[Records to process — start]
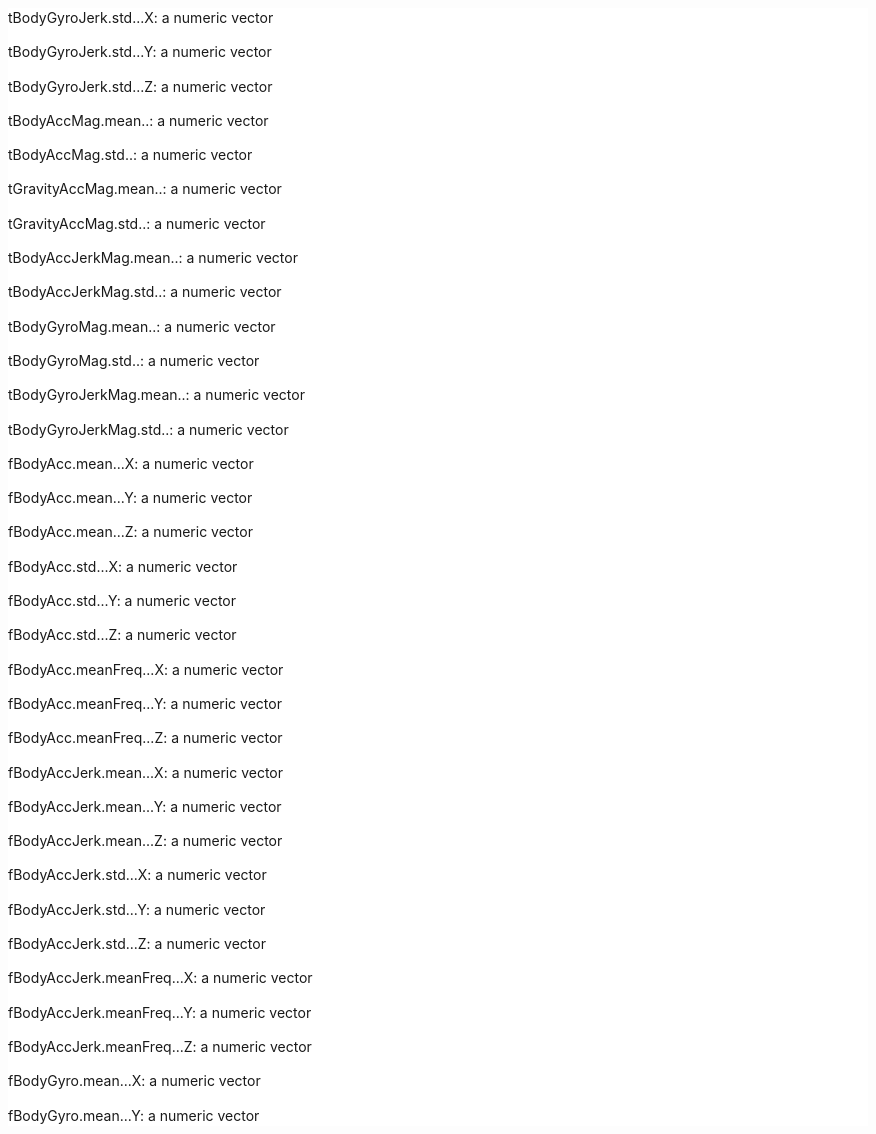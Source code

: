 tBodyGyroJerk.std...X: a numeric vector

tBodyGyroJerk.std...Y: a numeric vector

tBodyGyroJerk.std...Z: a numeric vector

tBodyAccMag.mean..: a numeric vector

tBodyAccMag.std..: a numeric vector

tGravityAccMag.mean..: a numeric vector

tGravityAccMag.std..: a numeric vector

tBodyAccJerkMag.mean..: a numeric vector

tBodyAccJerkMag.std..: a numeric vector

tBodyGyroMag.mean..: a numeric vector

tBodyGyroMag.std..: a numeric vector

tBodyGyroJerkMag.mean..: a numeric vector

tBodyGyroJerkMag.std..: a numeric vector

fBodyAcc.mean...X: a numeric vector

fBodyAcc.mean...Y: a numeric vector

fBodyAcc.mean...Z: a numeric vector

fBodyAcc.std...X: a numeric vector

fBodyAcc.std...Y: a numeric vector

fBodyAcc.std...Z: a numeric vector

fBodyAcc.meanFreq...X: a numeric vector

fBodyAcc.meanFreq...Y: a numeric vector

fBodyAcc.meanFreq...Z: a numeric vector

fBodyAccJerk.mean...X: a numeric vector

fBodyAccJerk.mean...Y: a numeric vector

fBodyAccJerk.mean...Z: a numeric vector

fBodyAccJerk.std...X: a numeric vector

fBodyAccJerk.std...Y: a numeric vector

fBodyAccJerk.std...Z: a numeric vector

fBodyAccJerk.meanFreq...X: a numeric vector

fBodyAccJerk.meanFreq...Y: a numeric vector

fBodyAccJerk.meanFreq...Z: a numeric vector

fBodyGyro.mean...X: a numeric vector

fBodyGyro.mean...Y: a numeric vector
[Records to process — finish]
Beginning at the line that contains "fBodyAccJerk.meanFreq...X: a numeric vector", reproduce every line down to the last line of the entries above, exactly and only those.

_Reply:_
fBodyAccJerk.meanFreq...X: a numeric vector

fBodyAccJerk.meanFreq...Y: a numeric vector

fBodyAccJerk.meanFreq...Z: a numeric vector

fBodyGyro.mean...X: a numeric vector

fBodyGyro.mean...Y: a numeric vector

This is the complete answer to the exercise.